**What to do:** Copy each line containing "红黄蓝绿" from the listing below.

**Source data:**
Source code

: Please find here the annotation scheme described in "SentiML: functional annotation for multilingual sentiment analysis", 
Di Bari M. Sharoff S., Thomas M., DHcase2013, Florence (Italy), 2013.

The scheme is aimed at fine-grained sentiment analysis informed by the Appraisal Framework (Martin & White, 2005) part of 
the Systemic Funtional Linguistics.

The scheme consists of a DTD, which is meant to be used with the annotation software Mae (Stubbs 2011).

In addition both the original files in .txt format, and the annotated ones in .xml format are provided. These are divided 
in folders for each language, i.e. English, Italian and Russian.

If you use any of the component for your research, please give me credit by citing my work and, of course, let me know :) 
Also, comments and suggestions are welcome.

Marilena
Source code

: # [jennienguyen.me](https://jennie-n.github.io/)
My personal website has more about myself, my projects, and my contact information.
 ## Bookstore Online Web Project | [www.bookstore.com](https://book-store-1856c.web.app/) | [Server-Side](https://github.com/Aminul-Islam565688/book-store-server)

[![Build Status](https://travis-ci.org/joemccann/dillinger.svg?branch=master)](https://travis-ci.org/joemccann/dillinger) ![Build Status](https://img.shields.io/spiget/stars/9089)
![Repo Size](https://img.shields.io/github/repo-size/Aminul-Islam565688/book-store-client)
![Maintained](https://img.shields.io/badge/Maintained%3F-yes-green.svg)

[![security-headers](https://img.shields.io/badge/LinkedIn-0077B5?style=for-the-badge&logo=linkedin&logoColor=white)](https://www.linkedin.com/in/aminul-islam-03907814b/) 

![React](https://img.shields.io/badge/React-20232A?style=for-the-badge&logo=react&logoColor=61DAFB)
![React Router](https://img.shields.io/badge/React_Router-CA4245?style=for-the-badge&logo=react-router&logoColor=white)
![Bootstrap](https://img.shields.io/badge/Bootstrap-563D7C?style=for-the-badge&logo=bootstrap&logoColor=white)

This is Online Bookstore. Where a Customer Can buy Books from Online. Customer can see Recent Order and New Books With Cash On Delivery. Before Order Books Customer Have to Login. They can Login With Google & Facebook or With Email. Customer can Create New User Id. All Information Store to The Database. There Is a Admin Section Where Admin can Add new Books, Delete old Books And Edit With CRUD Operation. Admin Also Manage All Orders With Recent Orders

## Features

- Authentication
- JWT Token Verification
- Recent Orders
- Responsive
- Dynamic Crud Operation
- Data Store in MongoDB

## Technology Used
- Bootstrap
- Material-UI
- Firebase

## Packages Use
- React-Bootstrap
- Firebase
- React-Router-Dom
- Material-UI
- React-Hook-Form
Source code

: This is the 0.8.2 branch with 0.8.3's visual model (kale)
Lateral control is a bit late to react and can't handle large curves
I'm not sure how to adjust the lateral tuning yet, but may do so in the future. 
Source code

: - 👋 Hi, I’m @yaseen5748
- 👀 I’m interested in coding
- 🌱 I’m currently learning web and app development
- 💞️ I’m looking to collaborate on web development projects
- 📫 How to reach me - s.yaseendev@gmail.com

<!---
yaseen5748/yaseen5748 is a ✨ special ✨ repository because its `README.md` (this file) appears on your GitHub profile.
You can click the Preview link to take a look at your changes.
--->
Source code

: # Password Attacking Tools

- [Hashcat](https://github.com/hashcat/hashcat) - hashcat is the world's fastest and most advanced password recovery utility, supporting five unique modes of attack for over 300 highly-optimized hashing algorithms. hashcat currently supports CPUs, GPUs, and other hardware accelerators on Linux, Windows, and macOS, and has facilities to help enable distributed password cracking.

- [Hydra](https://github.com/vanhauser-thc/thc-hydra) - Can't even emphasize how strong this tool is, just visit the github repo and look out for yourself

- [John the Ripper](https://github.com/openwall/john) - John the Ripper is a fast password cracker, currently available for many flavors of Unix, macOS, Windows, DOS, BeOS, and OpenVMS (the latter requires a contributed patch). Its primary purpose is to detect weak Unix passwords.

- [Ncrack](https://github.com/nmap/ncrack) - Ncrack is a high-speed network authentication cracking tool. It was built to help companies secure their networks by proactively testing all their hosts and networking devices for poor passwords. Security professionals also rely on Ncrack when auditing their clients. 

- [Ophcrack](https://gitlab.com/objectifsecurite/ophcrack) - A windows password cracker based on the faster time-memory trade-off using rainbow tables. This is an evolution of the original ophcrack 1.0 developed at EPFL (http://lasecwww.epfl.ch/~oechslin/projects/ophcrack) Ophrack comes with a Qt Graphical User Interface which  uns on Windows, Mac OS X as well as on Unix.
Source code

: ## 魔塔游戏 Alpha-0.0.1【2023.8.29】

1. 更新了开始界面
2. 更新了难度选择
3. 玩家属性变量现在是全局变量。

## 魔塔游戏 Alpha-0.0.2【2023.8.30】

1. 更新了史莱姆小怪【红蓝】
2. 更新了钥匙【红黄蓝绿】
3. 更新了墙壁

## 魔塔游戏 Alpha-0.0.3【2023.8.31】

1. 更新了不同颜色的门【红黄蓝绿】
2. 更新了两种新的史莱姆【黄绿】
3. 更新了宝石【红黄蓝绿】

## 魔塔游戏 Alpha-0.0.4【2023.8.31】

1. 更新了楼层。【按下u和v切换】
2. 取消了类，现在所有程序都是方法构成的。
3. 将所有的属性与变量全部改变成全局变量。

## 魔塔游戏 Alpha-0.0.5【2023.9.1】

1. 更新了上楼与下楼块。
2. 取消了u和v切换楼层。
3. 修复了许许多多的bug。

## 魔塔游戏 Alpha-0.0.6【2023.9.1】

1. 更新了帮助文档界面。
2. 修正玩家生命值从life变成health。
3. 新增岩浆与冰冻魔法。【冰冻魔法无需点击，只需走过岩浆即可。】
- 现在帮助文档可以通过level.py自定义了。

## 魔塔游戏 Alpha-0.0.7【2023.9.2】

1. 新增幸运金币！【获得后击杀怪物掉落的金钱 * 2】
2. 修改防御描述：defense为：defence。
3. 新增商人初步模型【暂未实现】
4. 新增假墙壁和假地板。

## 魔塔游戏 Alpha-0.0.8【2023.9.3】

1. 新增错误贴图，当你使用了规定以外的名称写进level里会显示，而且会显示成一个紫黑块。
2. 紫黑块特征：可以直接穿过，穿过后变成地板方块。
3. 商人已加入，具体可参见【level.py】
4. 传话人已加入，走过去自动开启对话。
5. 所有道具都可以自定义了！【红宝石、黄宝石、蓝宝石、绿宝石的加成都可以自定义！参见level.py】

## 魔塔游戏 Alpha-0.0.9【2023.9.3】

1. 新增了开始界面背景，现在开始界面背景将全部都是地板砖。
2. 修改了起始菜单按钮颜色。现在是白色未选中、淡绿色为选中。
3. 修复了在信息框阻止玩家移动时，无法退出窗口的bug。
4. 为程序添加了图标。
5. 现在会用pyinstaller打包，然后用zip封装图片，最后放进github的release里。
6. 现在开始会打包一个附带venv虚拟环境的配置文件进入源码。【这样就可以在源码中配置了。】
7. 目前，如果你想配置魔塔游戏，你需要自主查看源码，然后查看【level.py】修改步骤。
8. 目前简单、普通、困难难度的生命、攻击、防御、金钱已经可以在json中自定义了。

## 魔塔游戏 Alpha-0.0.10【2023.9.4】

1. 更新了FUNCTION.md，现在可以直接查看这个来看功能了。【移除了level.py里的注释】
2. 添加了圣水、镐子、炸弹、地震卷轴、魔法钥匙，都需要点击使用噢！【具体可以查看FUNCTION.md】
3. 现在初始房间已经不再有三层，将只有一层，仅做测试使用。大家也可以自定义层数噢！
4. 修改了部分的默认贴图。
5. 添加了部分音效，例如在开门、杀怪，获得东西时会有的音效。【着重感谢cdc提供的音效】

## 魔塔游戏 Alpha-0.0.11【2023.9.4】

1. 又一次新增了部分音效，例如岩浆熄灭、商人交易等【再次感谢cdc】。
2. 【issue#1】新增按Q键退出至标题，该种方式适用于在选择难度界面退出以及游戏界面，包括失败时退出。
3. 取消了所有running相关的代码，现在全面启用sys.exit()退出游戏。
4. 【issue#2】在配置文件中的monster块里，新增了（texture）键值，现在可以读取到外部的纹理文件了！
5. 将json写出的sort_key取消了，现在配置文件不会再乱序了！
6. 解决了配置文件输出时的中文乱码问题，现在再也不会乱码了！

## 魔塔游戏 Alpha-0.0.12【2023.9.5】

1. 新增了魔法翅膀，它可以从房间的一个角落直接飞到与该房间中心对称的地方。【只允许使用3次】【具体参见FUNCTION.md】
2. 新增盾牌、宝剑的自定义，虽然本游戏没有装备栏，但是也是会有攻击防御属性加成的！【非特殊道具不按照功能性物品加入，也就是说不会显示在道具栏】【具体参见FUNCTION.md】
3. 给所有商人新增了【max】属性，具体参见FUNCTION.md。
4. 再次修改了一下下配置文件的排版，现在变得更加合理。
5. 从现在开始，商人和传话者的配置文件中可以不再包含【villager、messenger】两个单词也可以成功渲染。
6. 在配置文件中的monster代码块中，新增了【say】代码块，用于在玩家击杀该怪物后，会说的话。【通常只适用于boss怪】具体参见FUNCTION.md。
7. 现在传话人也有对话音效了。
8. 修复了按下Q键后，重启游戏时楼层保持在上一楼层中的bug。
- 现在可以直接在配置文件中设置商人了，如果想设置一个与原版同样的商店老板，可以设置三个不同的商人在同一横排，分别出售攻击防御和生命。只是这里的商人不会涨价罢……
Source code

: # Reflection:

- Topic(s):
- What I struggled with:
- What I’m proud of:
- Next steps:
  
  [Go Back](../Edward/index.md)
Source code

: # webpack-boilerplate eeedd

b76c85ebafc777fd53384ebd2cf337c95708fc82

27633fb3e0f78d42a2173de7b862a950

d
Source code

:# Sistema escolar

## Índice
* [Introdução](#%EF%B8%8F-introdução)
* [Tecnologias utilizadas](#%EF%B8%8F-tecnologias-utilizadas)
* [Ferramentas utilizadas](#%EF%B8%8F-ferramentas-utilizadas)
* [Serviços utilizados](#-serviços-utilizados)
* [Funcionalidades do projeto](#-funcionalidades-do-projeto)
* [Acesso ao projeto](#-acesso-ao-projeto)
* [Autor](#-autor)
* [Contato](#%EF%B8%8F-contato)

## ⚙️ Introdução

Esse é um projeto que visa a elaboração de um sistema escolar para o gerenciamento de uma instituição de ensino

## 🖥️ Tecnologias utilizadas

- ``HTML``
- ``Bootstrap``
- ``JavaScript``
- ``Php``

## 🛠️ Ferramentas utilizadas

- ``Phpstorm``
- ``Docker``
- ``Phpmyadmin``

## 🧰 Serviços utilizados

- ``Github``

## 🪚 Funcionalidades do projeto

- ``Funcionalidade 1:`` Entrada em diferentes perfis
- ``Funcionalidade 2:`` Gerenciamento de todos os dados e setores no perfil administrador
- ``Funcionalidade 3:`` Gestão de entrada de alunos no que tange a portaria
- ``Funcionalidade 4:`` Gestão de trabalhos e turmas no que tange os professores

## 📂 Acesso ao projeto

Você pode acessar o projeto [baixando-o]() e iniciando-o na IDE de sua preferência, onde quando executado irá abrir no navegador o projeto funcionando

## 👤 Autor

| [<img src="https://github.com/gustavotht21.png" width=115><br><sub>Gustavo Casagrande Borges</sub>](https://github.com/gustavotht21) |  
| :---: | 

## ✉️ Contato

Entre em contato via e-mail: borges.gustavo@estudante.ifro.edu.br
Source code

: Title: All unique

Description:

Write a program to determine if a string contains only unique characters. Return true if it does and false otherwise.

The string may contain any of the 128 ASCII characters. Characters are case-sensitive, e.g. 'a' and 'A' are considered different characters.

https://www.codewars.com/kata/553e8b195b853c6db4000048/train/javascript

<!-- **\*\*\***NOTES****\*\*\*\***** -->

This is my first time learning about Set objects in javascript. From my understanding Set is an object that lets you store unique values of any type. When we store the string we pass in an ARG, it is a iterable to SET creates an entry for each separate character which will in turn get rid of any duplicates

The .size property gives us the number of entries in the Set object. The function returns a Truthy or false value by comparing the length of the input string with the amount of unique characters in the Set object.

**Answer for this exercise:**
2. 更新了钥匙【红黄蓝绿】
1. 更新了不同颜色的门【红黄蓝绿】
3. 更新了宝石【红黄蓝绿】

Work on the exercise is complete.